PW: You have an unusually strong attachment to Shakespeare. What got you started?
HG: What are the two books people have in their homes, whether they read them or not? Shakespeare and the Bible. It has been that way for ages. Shakespeare's a cultural icon. No matter what education level, everyone basically knows who he is. But they think they can get it by osmosis and when they reach my age, they want to know more.
PW: Was there a catalyst for Shakespeare and Me?
HG: The thing that set me off was finally seeing Shakespeare in performance. Just before I retired—literally two to three weeks—I saw Hamlet for the first time on stage. It was a much-heralded production from London starring Ralph Fiennes. Seeing that performance left an impression—it was an epiphany, really. That ultimately set me off on an obsessive course of self-education and immersion in all things Shakespearean.
PW: You had a long career as a book editor in New York—as editor-in-chief of Atheneum and Doubleday, editing Donald Barthelme and James Clavell—and you're saying you'd never seen Hamlet?
HG: Not since college. But I'd always felt a kinship to Shakespeare. I'm a Texas Jew transplanted to New York; Shakespeare was a Stratford Protestant transplanted to London. Our families were strictly middle-class, bourgeois. My father had endured financial problems as a struggling lawyer in Depression-era Houston. Shakespeare's father, a glover, had suffered financial reverses after over-extending his business. Both of us were Young Men from the Provinces who'd run off to the magical metropolises to make it in showbiz.

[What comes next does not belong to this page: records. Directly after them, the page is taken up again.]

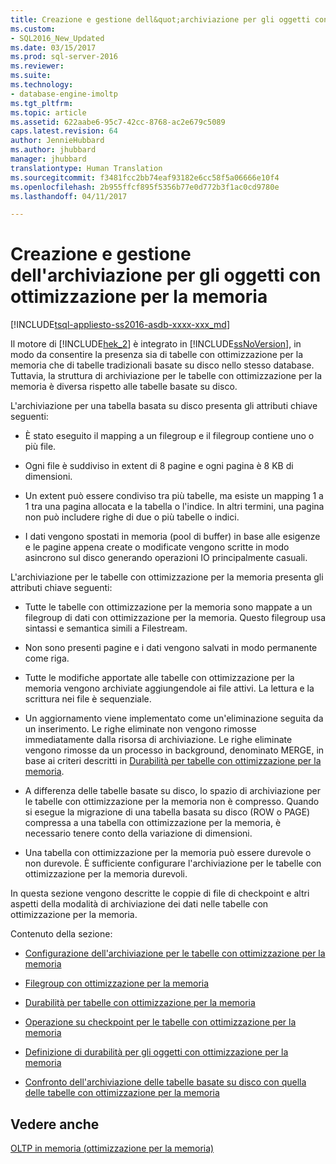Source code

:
 ```yaml
---
title: Creazione e gestione dell&quot;archiviazione per gli oggetti con ottimizzazione per la memoria | Microsoft Docs
ms.custom:
- SQL2016_New_Updated
ms.date: 03/15/2017
ms.prod: sql-server-2016
ms.reviewer: 
ms.suite: 
ms.technology:
- database-engine-imoltp
ms.tgt_pltfrm: 
ms.topic: article
ms.assetid: 622aabe6-95c7-42cc-8768-ac2e679c5089
caps.latest.revision: 64
author: JennieHubbard
ms.author: jhubbard
manager: jhubbard
translationtype: Human Translation
ms.sourcegitcommit: f3481fcc2bb74eaf93182e6cc58f5a06666e10f4
ms.openlocfilehash: 2b955ffcf895f5356b77e0d772b3f1ac0cd9780e
ms.lasthandoff: 04/11/2017

---
```

# <a name="creating-and-managing-storage-for-memory-optimized-objects"></a>Creazione e gestione dell'archiviazione per gli oggetti con ottimizzazione per la memoria
[!INCLUDE[tsql-appliesto-ss2016-asdb-xxxx-xxx_md](../../includes/tsql-appliesto-ss2016-asdb-xxxx-xxx-md.md)]

  Il motore di [!INCLUDE[hek_2](../../includes/hek-2-md.md)] è integrato in [!INCLUDE[ssNoVersion](../../includes/ssnoversion-md.md)], in modo da consentire la presenza sia di tabelle con ottimizzazione per la memoria che di tabelle tradizionali basate su disco nello stesso database. Tuttavia, la struttura di archiviazione per le tabelle con ottimizzazione per la memoria è diversa rispetto alle tabelle basate su disco.  
  
 L'archiviazione per una tabella basata su disco presenta gli attributi chiave seguenti:  
  
-   È stato eseguito il mapping a un filegroup e il filegroup contiene uno o più file.  
  
-   Ogni file è suddiviso in extent di 8 pagine e ogni pagina è 8 KB di dimensioni.  
  
-   Un extent può essere condiviso tra più tabelle, ma esiste un mapping 1 a 1 tra una pagina allocata e la tabella o l'indice. In altri termini, una pagina non può includere righe di due o più tabelle o indici.  
  
-   I dati vengono spostati in memoria (pool di buffer) in base alle esigenze e le pagine appena create o modificate vengono scritte in modo asincrono sul disco generando operazioni IO principalmente casuali.  
  
 L'archiviazione per le tabelle con ottimizzazione per la memoria presenta gli attributi chiave seguenti:  
  
-   Tutte le tabelle con ottimizzazione per la memoria sono mappate a un filegroup di dati con ottimizzazione per la memoria. Questo filegroup usa sintassi e semantica simili a Filestream.  
  
-   Non sono presenti pagine e i dati vengono salvati in modo permanente come riga.  
  
-   Tutte le modifiche apportate alle tabelle con ottimizzazione per la memoria vengono archiviate aggiungendole ai file attivi. La lettura e la scrittura nei file è sequenziale.  
  
-   Un aggiornamento viene implementato come un'eliminazione seguita da un inserimento. Le righe eliminate non vengono rimosse immediatamente dalla risorsa di archiviazione. Le righe eliminate vengono rimosse da un processo in background, denominato MERGE, in base ai criteri descritti in [Durabilità per tabelle con ottimizzazione per la memoria](../../relational-databases/in-memory-oltp/durability-for-memory-optimized-tables.md).  
  
-   A differenza delle tabelle basate su disco, lo spazio di archiviazione per le tabelle con ottimizzazione per la memoria non è compresso. Quando si esegue la migrazione di una tabella basata su disco (ROW o PAGE) compressa a una tabella con ottimizzazione per la memoria, è necessario tenere conto della variazione di dimensioni.  
  
-   Una tabella con ottimizzazione per la memoria può essere durevole o non durevole. È sufficiente configurare l'archiviazione per le tabelle con ottimizzazione per la memoria durevoli.  
  
 In questa sezione vengono descritte le coppie di file di checkpoint e altri aspetti della modalità di archiviazione dei dati nelle tabelle con ottimizzazione per la memoria.  
  
 Contenuto della sezione:  
  
-   [Configurazione dell'archiviazione per le tabelle con ottimizzazione per la memoria](../../relational-databases/in-memory-oltp/configuring-storage-for-memory-optimized-tables.md)  
  
-   [Filegroup con ottimizzazione per la memoria](../../relational-databases/in-memory-oltp/the-memory-optimized-filegroup.md)  
  
-   [Durabilità per tabelle con ottimizzazione per la memoria](../../relational-databases/in-memory-oltp/durability-for-memory-optimized-tables.md)  
  
-   [Operazione su checkpoint per le tabelle con ottimizzazione per la memoria](../../relational-databases/in-memory-oltp/checkpoint-operation-for-memory-optimized-tables.md)  
  
-   [Definizione di durabilità per gli oggetti con ottimizzazione per la memoria](../../relational-databases/in-memory-oltp/defining-durability-for-memory-optimized-objects.md)  
  
-   [Confronto dell'archiviazione delle tabelle basate su disco con quella delle tabelle con ottimizzazione per la memoria](../../relational-databases/in-memory-oltp/comparing-disk-based-table-storage-to-memory-optimized-table-storage.md)  
  
## <a name="see-also"></a>Vedere anche  
 [OLTP in memoria &#40;ottimizzazione per la memoria&#41;](../../relational-databases/in-memory-oltp/in-memory-oltp-in-memory-optimization.md)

PW: And now, of course, you have parallel careers as writers.
HG: He outdid me, but so what, I had a hell of a lot of fun in the process. Speaking of Shakespearean parallels in my life, I'd say Don Barthelme was my Hamlet—complex, contradictory, an antic spirit one moment, the next ready to say, "I have lost all my mirth." Clavell was definitely an Elizabethan and shared much with Shakespeare—both were showbiz types; both were middle-class status-seekers who loved property.
PW: In addition to being an editor and a writer, you've also turned to teaching.
HG: Yes, I got obsessive about Shakespeare, and my mind became so crammed with stuff that felt I had to share it with people—people like me, who knew something about Shakespeare but wanted to know a whole lot more. So I started teaching at something called the Lifelong Learning Institute of a small Catholic college near my home in New Jersey. They're mostly people of my generation. These are ideal people to teach. They know what Shakespeare means when he writes about "the whips and scorns of time" and the "insolence of office."
PW: Did your editorial experience help you as a teacher and a writer?
HG: Part of your job as an editor is basically teaching, but it's a different kind. What you're doing is trying to help a writer improve his manuscript. In the course of that you hope you're getting something across about technique. As an editor, you're both teacher and critic—and that's dynamic. My first draft was over 900 pages. I tend to be super-critical—like Iago, "I am nothing if not critical"—and I began to have second thoughts about the quality of what I'd done. I thought to myself, "I never expected that just a few years after retiring, I'd find myself editing another crappy manuscript, and that it would be mine."